━━ Listed entries

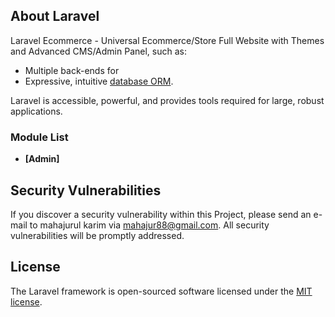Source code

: 
## About Laravel

Laravel Ecommerce - Universal Ecommerce/Store Full Website with Themes and Advanced CMS/Admin Panel, such as:

- Multiple back-ends for 
- Expressive, intuitive [database ORM](https://laravel.com/docs/eloquent).

Laravel is accessible, powerful, and provides tools required for large, robust applications.

### Module List

- **[Admin]**

## Security Vulnerabilities

If you discover a security vulnerability within this Project, please send an e-mail to mahajurul karim via [mahajur88@gmail.com](mailto:mahajur88@gmail.com). All security vulnerabilities will be promptly addressed.

## License

The Laravel framework is open-sourced software licensed under the [MIT license](https://opensource.org/licenses/MIT).

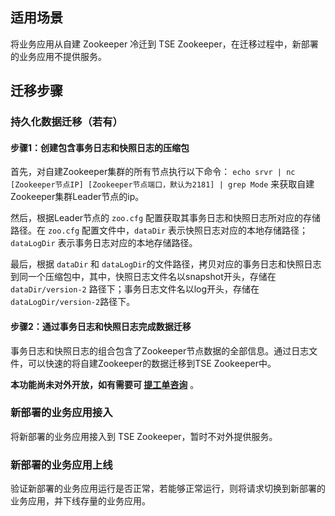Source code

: 
## 适用场景

将业务应用从自建 Zookeeper 冷迁到 TSE Zookeeper，在迁移过程中，新部署的业务应用不提供服务。

## 迁移步骤

### 持久化数据迁移（若有）

#### 步骤1：创建包含事务日志和快照日志的压缩包
首先，对自建Zookeeper集群的所有节点执行以下命令： `echo srvr | nc [Zookeeper节点IP] [Zookeeper节点端口，默认为2181] | grep Mode` 来获取自建Zookeeper集群Leader节点的ip。   

然后，根据Leader节点的 `zoo.cfg` 配置获取其事务日志和快照日志所对应的存储路径。在 `zoo.cfg` 配置文件中，`dataDir` 表示快照日志对应的本地存储路径；`dataLogDir` 表示事务日志对应的本地存储路径。  

最后，根据 `dataDir` 和 `dataLogDir`的文件路径，拷贝对应的事务日志和快照日志到同一个压缩包中，其中，快照日志文件名以snapshot开头，存储在 `dataDir/version-2` 路径下；事务日志文件名以log开头，存储在`dataLogDir/version-2`路径下。   

#### 步骤2：通过事务日志和快照日志完成数据迁移 

事务日志和快照日志的组合包含了Zookeeper节点数据的全部信息。通过日志文件，可以快速的将自建Zookeeper的数据迁移到TSE Zookeeper中。   

**本功能尚未对外开放，如有需要可 [提工单咨询](https://console.cloud.tencent.com/workorder/category)** 。

### 新部署的业务应用接入

将新部署的业务应用接入到 TSE Zookeeper，暂时不对外提供服务。

### 新部署的业务应用上线

验证新部署的业务应用运行是否正常，若能够正常运行，则将请求切换到新部署的业务应用，并下线存量的业务应用。
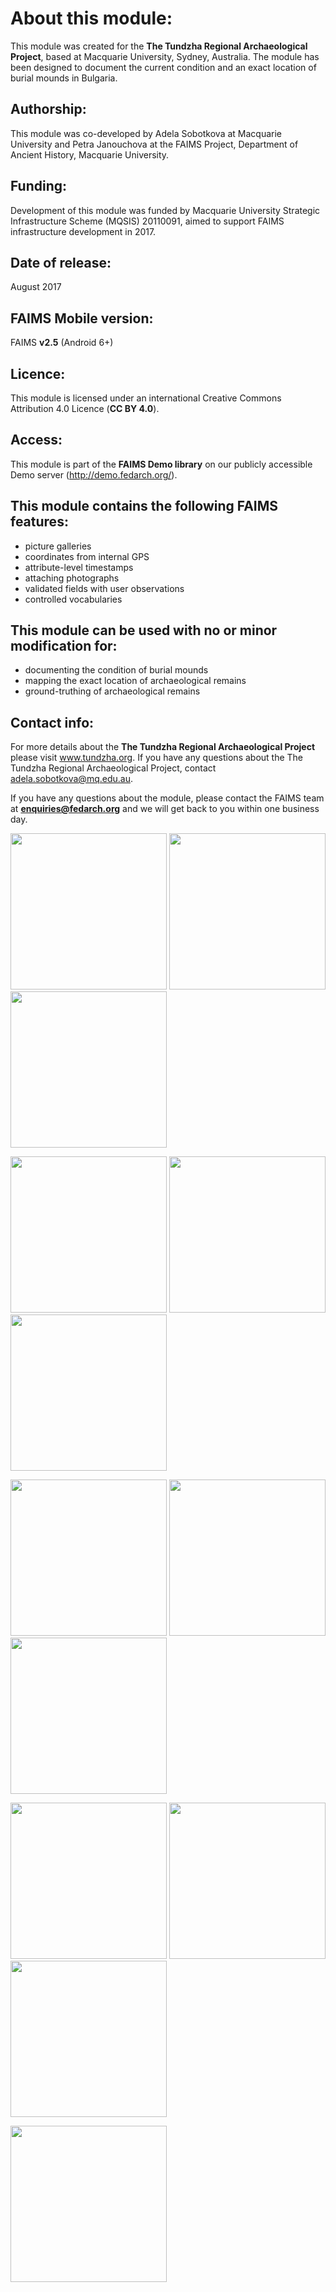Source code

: # About this module:
This module was created for the **The Tundzha Regional Archaeological Project**, based at Macquarie University, Sydney, Australia. The module has been designed to document the current condition and an exact location of burial mounds in Bulgaria.
 
## Authorship:
This module was co-developed by Adela Sobotkova at Macquarie University and Petra Janouchova at the FAIMS Project, Department of Ancient History, Macquarie University.
 
## Funding:
Development of this module was funded by Macquarie University Strategic Infrastructure Scheme (MQSIS) 20110091, aimed to support FAIMS infrastructure development in 2017.

## Date of release:
August 2017

## FAIMS Mobile version:
FAIMS **v2.5** (Android 6+)
 
## Licence:
This module is licensed under an international Creative Commons Attribution 4.0 Licence (**CC BY 4.0**).

## Access:
This module is part of the **FAIMS Demo library** on our publicly accessible Demo server (http://demo.fedarch.org/).

## This module contains the following FAIMS features: 
* picture galleries
* coordinates from internal GPS
* attribute-level timestamps
* attaching photographs
* validated fields with user observations
* controlled vocabularies

## This module can be used with no or minor modification for:
* documenting the condition of burial mounds
* mapping the exact location of archaeological remains
* ground-truthing of archaeological remains

## Contact info:
For more details about the **The Tundzha Regional Archaeological Project** please visit www.tundzha.org. If you have any questions about the The Tundzha Regional Archaeological Project, contact adela.sobotkova@mq.edu.au.

If you have any questions about the module, please contact the FAIMS team at **enquiries@fedarch.org** and we will get back to you within one business day.

<p align="left">
  <img src="https://github.com/FAIMS/burial/blob/master/screenshots/Screenshot_20170912-143447.png" width="250"/>
  <img src="https://github.com/FAIMS/burial/blob/master/screenshots/Screenshot_20170912-152722.png" width="250"/>
  <img src="https://github.com/FAIMS/burial/blob/master/screenshots/Screenshot_20170912-152733.png" width="250"/>
</p>

<p align="left">
  <img src="https://github.com/FAIMS/burial/blob/master/screenshots/Screenshot_20170912-152740.png" width="250"/>
  <img src="https://github.com/FAIMS/burial/blob/master/screenshots/Screenshot_20170912-152814.png" width="250"/>
  <img src="https://github.com/FAIMS/burial/blob/master/screenshots/Screenshot_20170912-152852.png" width="250"/>
</p>

<p align="left">
  <img src="https://github.com/FAIMS/burial/blob/master/screenshots/Screenshot_20170912-152953.png" width="250"/>
  <img src="https://github.com/FAIMS/burial/blob/master/screenshots/Screenshot_20170912-153000.png" width="250"/>
  <img src="https://github.com/FAIMS/burial/blob/master/screenshots/Screenshot_20170912-153013.png" width="250"/>
</p>

<p align="left">
  <img src="https://github.com/FAIMS/burial/blob/master/screenshots/Screenshot_20170912-153025.png" width="250"/>
  <img src="https://github.com/FAIMS/burial/blob/master/screenshots/Screenshot_20170912-153032.png" width="250"/>
  <img src="https://github.com/FAIMS/burial/blob/master/screenshots/Screenshot_20170912-153042.png" width="250"/>
</p>

<p align="left">
  <img src="https://github.com/FAIMS/burial/blob/master/screenshots/Screenshot_20170912-153046.png" width="250"/>
</p>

━━━━

◆ **Task to carry out**
When a line in the material contains the string "exact", copy that line.

◆ **Exercise solution**
This module was created for the **The Tundzha Regional Archaeological Project**, based at Macquarie University, Sydney, Australia. The module has been designed to document the current condition and an exact location of burial mounds in Bulgaria.
* mapping the exact location of archaeological remains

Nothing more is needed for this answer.